I’m at the point now where even getting rid of the mistake involves considerably more cost. I’ve tried to sell or give away the boat, but it seems there wasn’t anyone dumber than me to pick up the broken lance to charge the castle wall. I thought of burning the dratted thing but had to factor in the god-awful air and soil pollution fines. It wasn’t worth it either to the environment or my finances. For several years now, the sole and only use I’ve had of the boat is as an example. A visitor will ask (because you can’t miss the ugly damn thing flaking paint in a grassy opening near the house) what it is. Whether they mean what type of boat or the half-done conversion doesn’t matter because my answer is the same for each. “That,” I say with emphatic certainty, “is a really good bad idea.” I sometimes add “It’s for sale” or “You can have it,” but neither has worked other than as humorous asides.

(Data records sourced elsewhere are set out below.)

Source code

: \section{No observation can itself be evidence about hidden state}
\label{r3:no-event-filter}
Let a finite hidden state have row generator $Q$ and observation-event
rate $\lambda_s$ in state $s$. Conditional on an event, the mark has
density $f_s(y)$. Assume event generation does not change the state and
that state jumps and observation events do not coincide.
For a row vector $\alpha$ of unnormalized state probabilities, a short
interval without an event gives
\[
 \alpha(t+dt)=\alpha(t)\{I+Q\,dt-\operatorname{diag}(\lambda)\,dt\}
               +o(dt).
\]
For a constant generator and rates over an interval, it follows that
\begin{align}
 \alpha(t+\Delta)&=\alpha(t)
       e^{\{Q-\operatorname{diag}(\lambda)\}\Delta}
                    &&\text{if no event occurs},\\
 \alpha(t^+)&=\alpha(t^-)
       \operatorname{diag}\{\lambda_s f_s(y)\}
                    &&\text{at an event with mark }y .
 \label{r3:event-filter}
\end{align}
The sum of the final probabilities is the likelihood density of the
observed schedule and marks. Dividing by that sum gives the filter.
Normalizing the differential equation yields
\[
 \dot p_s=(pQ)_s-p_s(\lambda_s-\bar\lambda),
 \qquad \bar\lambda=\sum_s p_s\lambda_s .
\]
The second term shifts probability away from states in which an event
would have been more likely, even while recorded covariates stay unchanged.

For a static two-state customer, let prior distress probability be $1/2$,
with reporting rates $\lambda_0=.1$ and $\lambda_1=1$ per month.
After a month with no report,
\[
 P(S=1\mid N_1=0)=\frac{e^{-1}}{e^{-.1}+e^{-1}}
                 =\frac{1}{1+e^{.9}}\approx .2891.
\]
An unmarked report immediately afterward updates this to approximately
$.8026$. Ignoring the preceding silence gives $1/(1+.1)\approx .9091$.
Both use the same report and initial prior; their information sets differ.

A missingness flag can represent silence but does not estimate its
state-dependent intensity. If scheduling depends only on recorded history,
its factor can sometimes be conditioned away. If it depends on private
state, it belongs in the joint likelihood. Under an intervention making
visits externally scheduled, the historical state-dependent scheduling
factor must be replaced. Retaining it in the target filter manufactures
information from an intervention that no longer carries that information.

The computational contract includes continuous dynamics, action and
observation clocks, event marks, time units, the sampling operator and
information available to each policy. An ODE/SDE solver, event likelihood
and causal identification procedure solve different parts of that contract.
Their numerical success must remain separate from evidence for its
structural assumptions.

Good bad ideas are not an uncommon human ability. When the nation was formed, it seemed a good idea to let the sleeping dog of slavery lie undisturbed. But of course, this good idea was quite a bad one, as it only put off (delaying at the cost of much human suffering) an eventual reckoning. The “freedom” to own other human beings had to be revoked. Some will argue that we only went from physical to economic slavery, but I’d remind them it is quite a different thing if a mortgage company takes and sells you than if they take and sell your house.

An unexpected (and likely unwanted by those who accomplished it) consequence of the Protestant Reformation was the growth of secular authority gradually rising in the aftermath. Ancient and longstanding tradition fell when the divine right of kings and sectarian church law were pulled down by civil or common laws. It was potent and dangerous stuff to rise against God’s law (as interpreted by self-serving humans) and replace it with human law that can be equally self-serving but at least has a hope of democratic control.

Good ideas can turn or be turned bad as well. Granting sovereignty and democracy to South Africa under the Boers is an example that shows a mix of human interpretations of supposedly God-given racial law, where the secular state is handed the weight of divine ordinance to become effectively theocratic. Really good bad ideas can be quite complex and devilish in their twists and turns. Note how we desiring peace and harmony on a plate of multicultural fare have yet to reckon with the consequences of separatist segregation replacing the melting pot. The melting pot has flaws, but it does emphasize what a diverse people have in common. The visible result of multicultural activity is the establishment of zones where each culture forms a turtle shell of separate identity that in many ways is quite hostile to any secular or outside authority. It is a bad good idea to take relativism to mean that all cultures are equal, when some of them clearly do not think or act so and will actively do harm to others as their mission or God-given right. That kind of cultural relativism is not equal to anything but big trouble. But then, if we’re already too cowardly or worried about upsetting others to assert and defend common humanist values, we end by default defending the rule of oppression.